The defendant Carpenter has now filed a motion for summary judgment of dismissal of the claims against it. After reviewing that motion and the discovery record identified in the appendix to this opinion, and after hearing the statements of the plaintiff’s counsel at the hearing on the motion, I am persuaded that the plaintiff’s allegations on “information and belief” are based on nothing more than speculation and conjecture. That is insufficient to meet the challenge posed by the motion under Rule 56 and, accordingly, summary judgment of dismissal should be granted as to the defendant Carpenter.

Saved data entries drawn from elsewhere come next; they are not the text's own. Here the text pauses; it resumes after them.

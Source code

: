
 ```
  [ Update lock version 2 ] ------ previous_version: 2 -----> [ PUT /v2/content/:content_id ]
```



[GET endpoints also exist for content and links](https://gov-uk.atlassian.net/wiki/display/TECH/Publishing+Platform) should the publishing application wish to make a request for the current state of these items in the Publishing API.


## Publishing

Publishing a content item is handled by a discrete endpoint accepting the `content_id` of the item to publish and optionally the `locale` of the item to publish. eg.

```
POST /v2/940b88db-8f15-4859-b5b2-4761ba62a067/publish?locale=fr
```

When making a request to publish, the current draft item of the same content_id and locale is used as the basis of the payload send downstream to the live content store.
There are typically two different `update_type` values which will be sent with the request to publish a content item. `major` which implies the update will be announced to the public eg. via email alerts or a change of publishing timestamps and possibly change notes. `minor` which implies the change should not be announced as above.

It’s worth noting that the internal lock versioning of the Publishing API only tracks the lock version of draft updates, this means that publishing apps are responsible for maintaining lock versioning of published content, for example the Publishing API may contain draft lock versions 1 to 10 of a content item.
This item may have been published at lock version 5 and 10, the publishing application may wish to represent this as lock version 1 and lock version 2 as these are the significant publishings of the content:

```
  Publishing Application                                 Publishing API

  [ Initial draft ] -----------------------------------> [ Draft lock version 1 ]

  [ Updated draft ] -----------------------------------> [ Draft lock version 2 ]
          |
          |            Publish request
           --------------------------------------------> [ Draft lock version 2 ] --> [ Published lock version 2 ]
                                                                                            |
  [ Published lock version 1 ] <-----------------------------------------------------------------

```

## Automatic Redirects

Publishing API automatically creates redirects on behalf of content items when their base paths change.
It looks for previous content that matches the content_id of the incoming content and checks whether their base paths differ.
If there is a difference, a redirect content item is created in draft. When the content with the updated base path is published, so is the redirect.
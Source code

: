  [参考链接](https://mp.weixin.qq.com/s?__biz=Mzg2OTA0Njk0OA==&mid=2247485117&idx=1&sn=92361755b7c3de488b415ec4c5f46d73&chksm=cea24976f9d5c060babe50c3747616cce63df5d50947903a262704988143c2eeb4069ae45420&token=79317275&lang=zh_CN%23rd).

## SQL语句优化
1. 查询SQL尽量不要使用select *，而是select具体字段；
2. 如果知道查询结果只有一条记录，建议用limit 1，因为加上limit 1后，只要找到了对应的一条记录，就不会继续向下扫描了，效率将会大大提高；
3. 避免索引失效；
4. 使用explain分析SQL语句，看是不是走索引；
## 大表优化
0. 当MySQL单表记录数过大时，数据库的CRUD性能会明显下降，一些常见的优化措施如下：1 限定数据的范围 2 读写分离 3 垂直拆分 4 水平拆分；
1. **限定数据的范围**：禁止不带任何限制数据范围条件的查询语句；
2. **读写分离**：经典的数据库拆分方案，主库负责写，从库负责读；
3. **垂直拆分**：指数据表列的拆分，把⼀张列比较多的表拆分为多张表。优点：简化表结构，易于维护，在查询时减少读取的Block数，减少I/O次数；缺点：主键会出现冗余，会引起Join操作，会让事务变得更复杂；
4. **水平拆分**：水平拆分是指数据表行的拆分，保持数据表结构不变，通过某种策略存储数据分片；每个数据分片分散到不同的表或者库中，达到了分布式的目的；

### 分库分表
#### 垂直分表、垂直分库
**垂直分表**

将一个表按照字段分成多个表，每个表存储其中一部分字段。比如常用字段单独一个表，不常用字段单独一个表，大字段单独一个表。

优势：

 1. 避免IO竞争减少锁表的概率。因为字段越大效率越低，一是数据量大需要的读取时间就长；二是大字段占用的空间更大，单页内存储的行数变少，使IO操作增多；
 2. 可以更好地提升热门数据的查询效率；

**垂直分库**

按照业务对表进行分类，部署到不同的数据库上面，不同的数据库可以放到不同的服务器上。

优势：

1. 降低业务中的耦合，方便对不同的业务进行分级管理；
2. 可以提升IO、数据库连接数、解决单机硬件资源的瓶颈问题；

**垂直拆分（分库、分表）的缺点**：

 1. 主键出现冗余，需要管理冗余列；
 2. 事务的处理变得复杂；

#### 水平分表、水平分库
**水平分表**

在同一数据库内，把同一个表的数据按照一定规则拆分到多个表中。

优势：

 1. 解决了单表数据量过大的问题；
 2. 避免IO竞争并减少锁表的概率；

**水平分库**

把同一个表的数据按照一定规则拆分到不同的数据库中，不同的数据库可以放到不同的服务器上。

*710 It is axiomatic that summary judgments in antitrust litigation are to be used sparingly and are seldom justified. Perington Wholesale, Inc. v. Burger King, supra, at 1378. However, “the mere allegations of a contract, a combination, or a conspiracy, for the purpose of restraining trade or commerce, and resulting damages, once rebutted, will not withstand summary judgment.” In Re Municipal Bond Reporting Antitrust Litigation, 672 F.2d 436, 440 (5th Cir.1982). See also Pan-Islamic Trade Corp. v. Exxon Corp., 632 F.2d 539, 553 n. 22 (5th Cir.1980), cert. denied, 454 U.S. 927, 102 S.Ct. 427, 70 L.Ed.2d 236 (1981) and cases cited therein. Where the court has permitted extensive discovery, and where the requirements of Rule 56 are satisfied, the court may properly grant the motion in an antitrust setting. Umdenstock v. American Mortgage and Inv. Co., 495 F.2d 589 (10th Cir.1974); Natrona Service Inc. v. Continental Oil Co., 435 F.Supp. 99, 106 (D.Wyo.1977), aff’d., 598 F.2d 1294 (10th Cir.1979). “Indeed, the very nature of antitrust litigation would encourage summary disposition of such cases when permissible. Not only do antitrust laws often encompass a great deal of expensive and time consuming discovery and trial work, but also, .... the statutory private antitrust remedy of treble damages affords a special temptation for the institution of vexatious litigation ... If a trial would serve no useful purpose, summary judgment is proper.” Lupia v. Stella D’Oro Biscuit Co., 586 F.2d 1163, 1167 (7th Cir.1978), cert. denied, 440 U.S. 982, 99 S.Ct. 1791, 60 L.Ed.2d 242 (1979). See also Natrona Service, Inc. v. Continental Oil Co., 598 F.2d 1294, 1298 (10th Cir.1979).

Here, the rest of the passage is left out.